Ted went up for his examinations and came back so soberly that the family held its composite breath and wondered in secret whether he could possibly have failed after all his really heroic effort. But presently the word came that he had not only not failed but had rather covered himself with glory. The Dean himself, an old friend of Doctor Holiday's, wrote expressing his congratulations and the hope that this performance of his nephew's was a pledge of better things in the future and that this fourth Holiday to pass through the college might yet reflect credit upon it and the Holiday name.
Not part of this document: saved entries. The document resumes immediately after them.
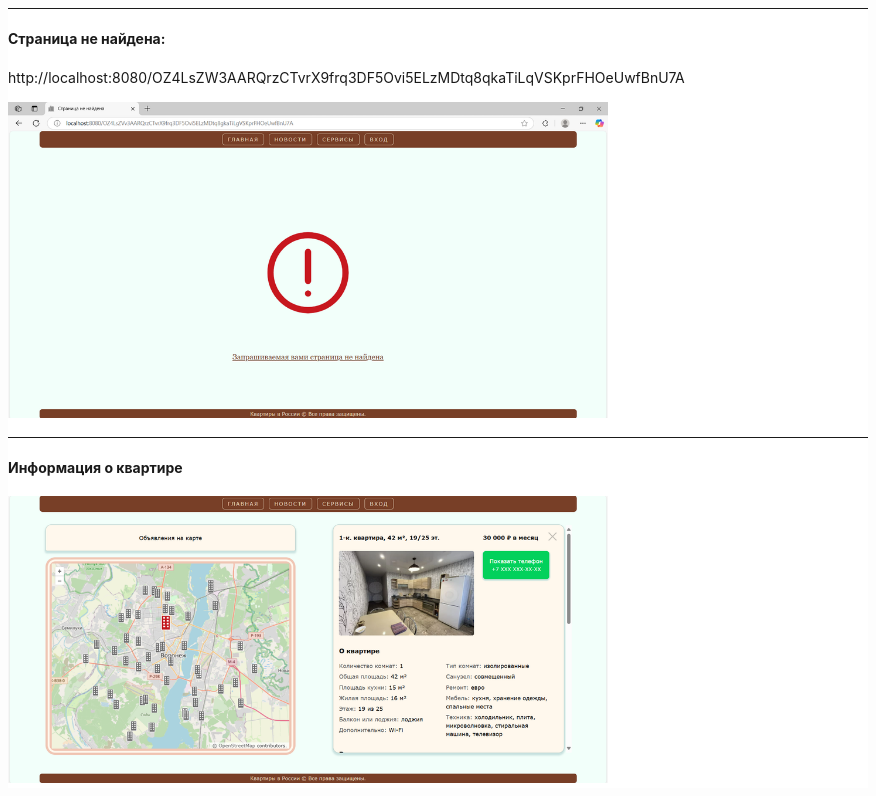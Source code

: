 <hr>

#### Страница не найдена:
http://localhost:8080/OZ4LsZW3AARQrzCTvrX9frq3DF5Ovi5ELzMDtq8qkaTiLqVSKprFHOeUwfBnU7A  

<img src="screenshots/page-not-found.png" width="600px"> 
  
<hr>

#### Информация о квартире  
<img src="screenshots/flat-title.png" width="600px">  
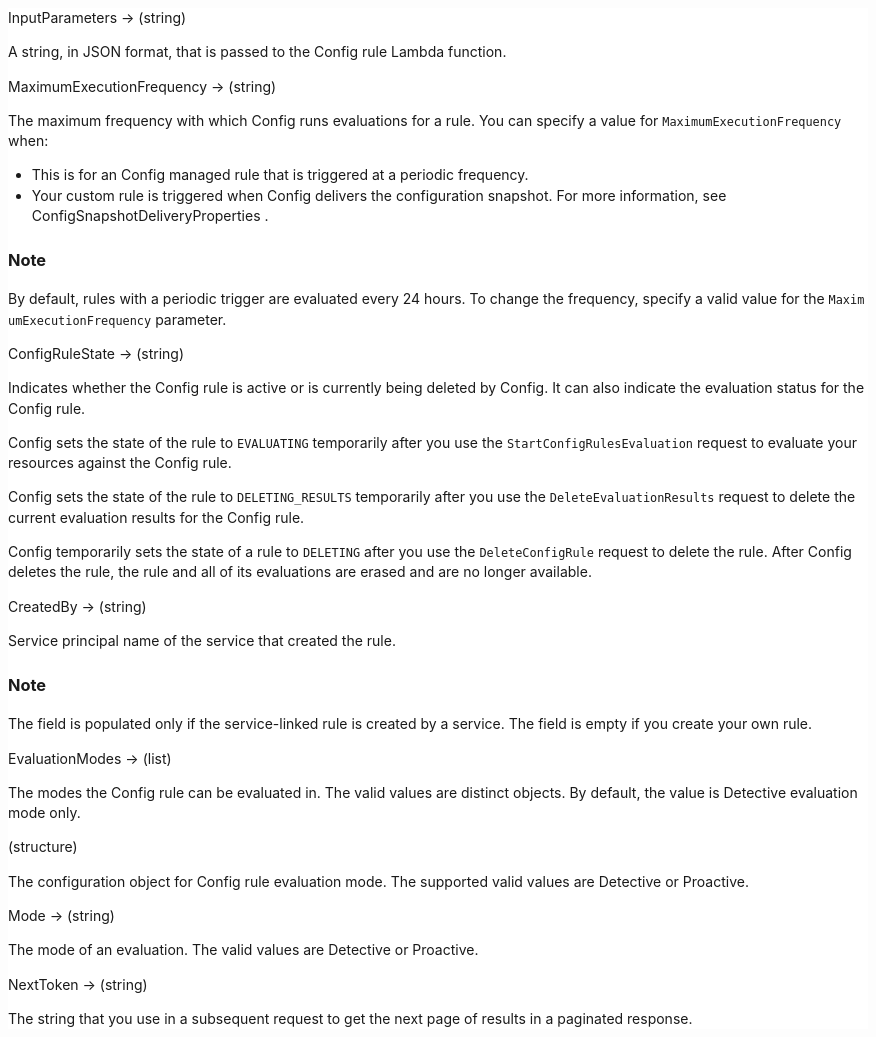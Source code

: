 InputParameters -> (string)

A string, in JSON format, that is passed to the Config rule Lambda function.

MaximumExecutionFrequency -> (string)

The maximum frequency with which Config runs evaluations for a rule. You can specify a value for `MaximumExecutionFrequency` when:

- This is for an Config managed rule that is triggered at a periodic frequency.
- Your custom rule is triggered when Config delivers the configuration snapshot. For more information, see  ConfigSnapshotDeliveryProperties .

### Note

By default, rules with a periodic trigger are evaluated every 24 hours. To change the frequency, specify a valid value for the `MaximumExecutionFrequency` parameter.

ConfigRuleState -> (string)

Indicates whether the Config rule is active or is currently being deleted by Config. It can also indicate the evaluation status for the Config rule.

Config sets the state of the rule to `EVALUATING` temporarily after you use the `StartConfigRulesEvaluation` request to evaluate your resources against the Config rule.

Config sets the state of the rule to `DELETING_RESULTS` temporarily after you use the `DeleteEvaluationResults` request to delete the current evaluation results for the Config rule.

Config temporarily sets the state of a rule to `DELETING` after you use the `DeleteConfigRule` request to delete the rule. After Config deletes the rule, the rule and all of its evaluations are erased and are no longer available.

CreatedBy -> (string)

Service principal name of the service that created the rule.

### Note

The field is populated only if the service-linked rule is created by a service. The field is empty if you create your own rule.

EvaluationModes -> (list)

The modes the Config rule can be evaluated in. The valid values are distinct objects. By default, the value is Detective evaluation mode only.

(structure)

The configuration object for Config rule evaluation mode. The supported valid values are Detective or Proactive.

Mode -> (string)

The mode of an evaluation. The valid values are Detective or Proactive.

NextToken -> (string)

The string that you use in a subsequent request to get the next page of results in a paginated response.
Ted himself emphatically disclaimed all praise whatsoever in the matter and cut short his uncle's attempt at expressing his appreciation not only of the successful finish of the examinations but the whole summer's hard work and steadiness.
"I am glad if you are satisfied, Uncle Phil," he said. "But there isn't any credit coming to me. It was the least I could do after making such a confounded mess of things. Let's forget it."
But Ted Holiday was not quite the same unthinking young barbarian in September that he had been in June. Nobody could work as he had worked that summer without gaining something in character and self-respect. Moreover, being constantly as he was with his brother and uncle, he would have been duller than he was not to get a "hunch," as he would have called it, of what it meant to be a Holiday of the authentic sort. Larry's example was particularly salutary. The younger Holiday could not help comparing his own weak-willed irresponsibility of conduct with the older one's quiet self-control and firmness of principle. Larry's love for Ruth was the real thing. Ted could see that, and it made his own random, ill-judged attraction to Madeline Taylor look crude and cheap if nothing worse. He hated to remember that affair in Cousin Emma's garden. He made up his mind there would be no more things like that to have to remember.
"You can tell old Bob Caldwell," he wrote from college to his uncle, "that he'll sport no more caddies and golf balls at my expense. Flunking is too damned expensive every way, saving your presence, Uncle Phil. No more of it for this child. But don't get it into your head I am a violently reformed character. I am nothing of the kind and don't want to be. If I see any signs of angel pin-feathers cropping out I'll shave 'em. I'd hate to be conspicuously virtuous. All the same if I have a few grains more sense than I had last year they are mostly to your credit. Fact is, Uncle Phil, you are a peach and I am just beginning to realize it, more fool I."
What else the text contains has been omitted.